TASK PROMPT —
Lines from the beginning of the entries up to and including the one with "the ease of" must be duplicated word for word; leave out all others.

PROVIDED ENTRIES Block Start

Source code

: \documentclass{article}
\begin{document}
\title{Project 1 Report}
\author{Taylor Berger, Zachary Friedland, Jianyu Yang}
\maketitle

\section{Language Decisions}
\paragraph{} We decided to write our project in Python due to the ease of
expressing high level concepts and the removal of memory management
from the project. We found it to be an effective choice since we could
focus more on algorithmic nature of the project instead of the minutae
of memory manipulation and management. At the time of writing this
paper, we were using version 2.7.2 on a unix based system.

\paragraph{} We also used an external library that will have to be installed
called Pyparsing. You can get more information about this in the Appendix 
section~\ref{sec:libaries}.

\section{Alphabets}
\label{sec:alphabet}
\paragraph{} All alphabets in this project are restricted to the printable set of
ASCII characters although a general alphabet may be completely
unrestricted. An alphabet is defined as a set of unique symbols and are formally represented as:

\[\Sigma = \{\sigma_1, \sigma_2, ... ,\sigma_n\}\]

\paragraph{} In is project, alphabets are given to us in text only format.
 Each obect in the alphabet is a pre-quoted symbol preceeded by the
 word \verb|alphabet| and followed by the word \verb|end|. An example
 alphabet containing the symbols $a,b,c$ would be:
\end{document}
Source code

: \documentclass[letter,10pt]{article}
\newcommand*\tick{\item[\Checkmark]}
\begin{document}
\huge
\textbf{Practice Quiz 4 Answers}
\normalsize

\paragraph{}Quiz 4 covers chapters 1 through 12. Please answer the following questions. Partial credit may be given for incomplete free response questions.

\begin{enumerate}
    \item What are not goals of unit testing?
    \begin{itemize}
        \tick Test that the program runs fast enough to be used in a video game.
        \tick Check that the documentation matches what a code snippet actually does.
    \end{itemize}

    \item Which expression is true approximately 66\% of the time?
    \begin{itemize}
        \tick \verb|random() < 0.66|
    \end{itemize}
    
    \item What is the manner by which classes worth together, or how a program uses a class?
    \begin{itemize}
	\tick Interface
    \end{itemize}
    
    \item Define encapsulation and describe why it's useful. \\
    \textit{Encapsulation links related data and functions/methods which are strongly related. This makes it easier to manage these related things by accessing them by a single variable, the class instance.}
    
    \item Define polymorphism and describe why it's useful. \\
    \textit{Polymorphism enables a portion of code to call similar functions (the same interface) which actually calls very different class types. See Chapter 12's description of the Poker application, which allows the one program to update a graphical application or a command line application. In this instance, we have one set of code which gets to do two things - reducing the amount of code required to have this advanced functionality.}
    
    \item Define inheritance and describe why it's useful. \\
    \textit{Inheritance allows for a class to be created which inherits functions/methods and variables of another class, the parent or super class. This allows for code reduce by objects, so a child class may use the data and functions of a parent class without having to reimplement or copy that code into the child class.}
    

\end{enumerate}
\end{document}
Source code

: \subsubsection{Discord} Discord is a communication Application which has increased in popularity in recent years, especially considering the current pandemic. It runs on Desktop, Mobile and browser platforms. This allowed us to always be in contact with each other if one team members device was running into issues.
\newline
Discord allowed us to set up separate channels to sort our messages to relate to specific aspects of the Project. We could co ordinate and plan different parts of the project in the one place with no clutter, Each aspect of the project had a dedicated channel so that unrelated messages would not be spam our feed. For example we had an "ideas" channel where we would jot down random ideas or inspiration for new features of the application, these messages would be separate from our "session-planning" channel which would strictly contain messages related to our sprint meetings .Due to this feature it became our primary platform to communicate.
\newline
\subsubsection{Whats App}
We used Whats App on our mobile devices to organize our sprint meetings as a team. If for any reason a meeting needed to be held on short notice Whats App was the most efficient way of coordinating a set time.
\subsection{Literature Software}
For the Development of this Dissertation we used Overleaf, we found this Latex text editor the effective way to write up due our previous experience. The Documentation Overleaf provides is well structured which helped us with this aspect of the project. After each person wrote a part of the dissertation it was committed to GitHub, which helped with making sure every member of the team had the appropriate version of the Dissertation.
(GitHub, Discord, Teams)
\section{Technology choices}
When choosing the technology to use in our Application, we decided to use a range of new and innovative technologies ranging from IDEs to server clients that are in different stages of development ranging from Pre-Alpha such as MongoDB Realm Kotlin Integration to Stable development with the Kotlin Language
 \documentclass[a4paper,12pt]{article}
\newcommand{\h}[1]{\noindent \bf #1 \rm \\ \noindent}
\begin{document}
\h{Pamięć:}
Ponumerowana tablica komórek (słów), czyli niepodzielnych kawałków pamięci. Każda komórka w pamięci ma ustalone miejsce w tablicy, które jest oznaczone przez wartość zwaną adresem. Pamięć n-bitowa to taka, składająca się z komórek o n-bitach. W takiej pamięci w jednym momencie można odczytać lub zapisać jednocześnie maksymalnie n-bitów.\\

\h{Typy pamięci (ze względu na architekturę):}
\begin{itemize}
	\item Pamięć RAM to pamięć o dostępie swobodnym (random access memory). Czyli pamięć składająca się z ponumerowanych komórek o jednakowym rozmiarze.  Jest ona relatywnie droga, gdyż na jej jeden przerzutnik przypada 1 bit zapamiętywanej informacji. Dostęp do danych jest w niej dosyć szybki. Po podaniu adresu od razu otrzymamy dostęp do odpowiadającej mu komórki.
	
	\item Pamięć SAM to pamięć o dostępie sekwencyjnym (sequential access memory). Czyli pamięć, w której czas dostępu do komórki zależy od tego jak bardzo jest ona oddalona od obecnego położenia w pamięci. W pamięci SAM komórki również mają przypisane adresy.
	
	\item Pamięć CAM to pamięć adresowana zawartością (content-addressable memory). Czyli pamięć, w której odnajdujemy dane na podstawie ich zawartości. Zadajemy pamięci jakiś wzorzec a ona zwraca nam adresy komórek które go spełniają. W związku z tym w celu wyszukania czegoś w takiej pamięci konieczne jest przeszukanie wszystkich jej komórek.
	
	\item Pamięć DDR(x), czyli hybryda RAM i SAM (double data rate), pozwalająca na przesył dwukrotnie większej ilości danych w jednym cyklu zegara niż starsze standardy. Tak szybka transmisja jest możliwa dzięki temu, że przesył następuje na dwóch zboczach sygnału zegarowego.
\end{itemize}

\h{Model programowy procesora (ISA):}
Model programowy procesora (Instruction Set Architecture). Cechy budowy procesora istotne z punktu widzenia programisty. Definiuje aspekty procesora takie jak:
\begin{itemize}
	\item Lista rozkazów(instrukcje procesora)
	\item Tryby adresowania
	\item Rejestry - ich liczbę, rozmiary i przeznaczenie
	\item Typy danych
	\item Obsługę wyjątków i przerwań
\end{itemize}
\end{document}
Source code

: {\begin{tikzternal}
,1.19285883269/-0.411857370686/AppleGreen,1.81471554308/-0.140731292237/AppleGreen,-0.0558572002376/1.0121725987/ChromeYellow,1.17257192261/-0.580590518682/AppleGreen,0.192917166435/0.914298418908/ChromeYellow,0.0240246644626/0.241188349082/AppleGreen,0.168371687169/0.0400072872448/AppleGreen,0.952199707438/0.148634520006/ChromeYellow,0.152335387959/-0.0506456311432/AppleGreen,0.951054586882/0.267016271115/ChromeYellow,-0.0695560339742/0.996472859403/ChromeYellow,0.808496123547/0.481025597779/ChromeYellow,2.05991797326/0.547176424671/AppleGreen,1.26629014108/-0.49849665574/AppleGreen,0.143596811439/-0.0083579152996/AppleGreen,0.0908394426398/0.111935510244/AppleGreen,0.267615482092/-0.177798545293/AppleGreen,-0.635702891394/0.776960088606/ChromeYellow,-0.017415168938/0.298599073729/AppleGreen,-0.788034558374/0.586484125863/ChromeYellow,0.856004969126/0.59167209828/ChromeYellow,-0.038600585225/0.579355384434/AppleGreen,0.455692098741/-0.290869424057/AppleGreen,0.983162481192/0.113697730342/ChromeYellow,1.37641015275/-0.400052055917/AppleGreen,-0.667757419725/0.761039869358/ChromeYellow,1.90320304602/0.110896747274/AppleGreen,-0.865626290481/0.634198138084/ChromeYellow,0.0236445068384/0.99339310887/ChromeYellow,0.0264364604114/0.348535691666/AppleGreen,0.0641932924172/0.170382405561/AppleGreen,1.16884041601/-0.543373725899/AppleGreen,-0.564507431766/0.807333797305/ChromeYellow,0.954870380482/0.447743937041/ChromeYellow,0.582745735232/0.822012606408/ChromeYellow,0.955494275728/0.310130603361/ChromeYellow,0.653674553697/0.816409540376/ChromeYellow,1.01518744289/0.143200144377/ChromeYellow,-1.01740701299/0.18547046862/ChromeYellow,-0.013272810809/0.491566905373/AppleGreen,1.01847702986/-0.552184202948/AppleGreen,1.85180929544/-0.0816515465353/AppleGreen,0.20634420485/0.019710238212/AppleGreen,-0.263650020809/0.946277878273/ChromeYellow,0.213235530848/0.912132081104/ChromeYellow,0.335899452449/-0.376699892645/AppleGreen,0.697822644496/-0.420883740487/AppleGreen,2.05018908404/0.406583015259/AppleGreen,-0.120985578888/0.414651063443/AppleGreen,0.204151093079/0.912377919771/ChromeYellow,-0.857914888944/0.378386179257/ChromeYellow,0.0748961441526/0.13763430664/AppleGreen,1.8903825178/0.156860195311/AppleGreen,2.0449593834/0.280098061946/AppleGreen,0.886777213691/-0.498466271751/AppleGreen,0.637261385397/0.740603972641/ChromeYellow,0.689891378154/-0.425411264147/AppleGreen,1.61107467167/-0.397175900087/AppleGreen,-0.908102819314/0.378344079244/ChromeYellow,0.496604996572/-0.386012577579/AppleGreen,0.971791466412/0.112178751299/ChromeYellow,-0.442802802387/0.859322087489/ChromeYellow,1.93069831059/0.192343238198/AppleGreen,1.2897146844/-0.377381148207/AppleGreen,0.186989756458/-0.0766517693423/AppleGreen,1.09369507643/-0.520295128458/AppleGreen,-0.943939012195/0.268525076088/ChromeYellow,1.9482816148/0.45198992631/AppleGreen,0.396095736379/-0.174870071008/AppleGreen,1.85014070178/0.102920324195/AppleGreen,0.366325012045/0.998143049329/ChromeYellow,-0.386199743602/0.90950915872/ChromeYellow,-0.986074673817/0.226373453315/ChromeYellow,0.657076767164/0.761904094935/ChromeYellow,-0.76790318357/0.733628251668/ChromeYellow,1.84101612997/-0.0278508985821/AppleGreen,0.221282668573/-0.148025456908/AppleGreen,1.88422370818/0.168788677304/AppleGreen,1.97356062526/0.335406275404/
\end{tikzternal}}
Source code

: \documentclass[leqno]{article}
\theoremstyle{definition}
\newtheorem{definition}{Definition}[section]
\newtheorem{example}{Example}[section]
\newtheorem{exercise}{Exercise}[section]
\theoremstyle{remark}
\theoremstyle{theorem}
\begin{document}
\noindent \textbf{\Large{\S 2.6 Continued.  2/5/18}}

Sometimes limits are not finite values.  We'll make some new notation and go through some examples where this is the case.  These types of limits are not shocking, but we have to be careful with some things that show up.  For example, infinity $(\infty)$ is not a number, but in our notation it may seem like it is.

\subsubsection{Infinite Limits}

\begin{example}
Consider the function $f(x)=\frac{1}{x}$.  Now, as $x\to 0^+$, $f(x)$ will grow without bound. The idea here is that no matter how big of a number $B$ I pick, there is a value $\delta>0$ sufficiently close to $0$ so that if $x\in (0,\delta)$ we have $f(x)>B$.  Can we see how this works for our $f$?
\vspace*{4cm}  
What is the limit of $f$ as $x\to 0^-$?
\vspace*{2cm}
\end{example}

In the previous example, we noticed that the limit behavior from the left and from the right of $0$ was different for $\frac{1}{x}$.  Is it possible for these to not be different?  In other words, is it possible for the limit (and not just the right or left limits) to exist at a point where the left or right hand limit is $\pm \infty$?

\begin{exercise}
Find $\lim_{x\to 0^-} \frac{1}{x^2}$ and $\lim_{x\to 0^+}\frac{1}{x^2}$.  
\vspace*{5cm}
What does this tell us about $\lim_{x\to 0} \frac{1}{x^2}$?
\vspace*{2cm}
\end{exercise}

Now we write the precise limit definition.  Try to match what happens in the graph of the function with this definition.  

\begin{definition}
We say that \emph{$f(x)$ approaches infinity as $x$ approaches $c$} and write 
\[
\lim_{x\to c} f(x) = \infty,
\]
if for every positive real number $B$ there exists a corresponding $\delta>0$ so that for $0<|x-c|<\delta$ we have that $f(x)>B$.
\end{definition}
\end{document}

PROVIDED ENTRIES Block End

RESPONSE —
Source code

: \documentclass{article}
\begin{document}
\title{Project 1 Report}
\author{Taylor Berger, Zachary Friedland, Jianyu Yang}
\maketitle

\section{Language Decisions}
\paragraph{} We decided to write our project in Python due to the ease of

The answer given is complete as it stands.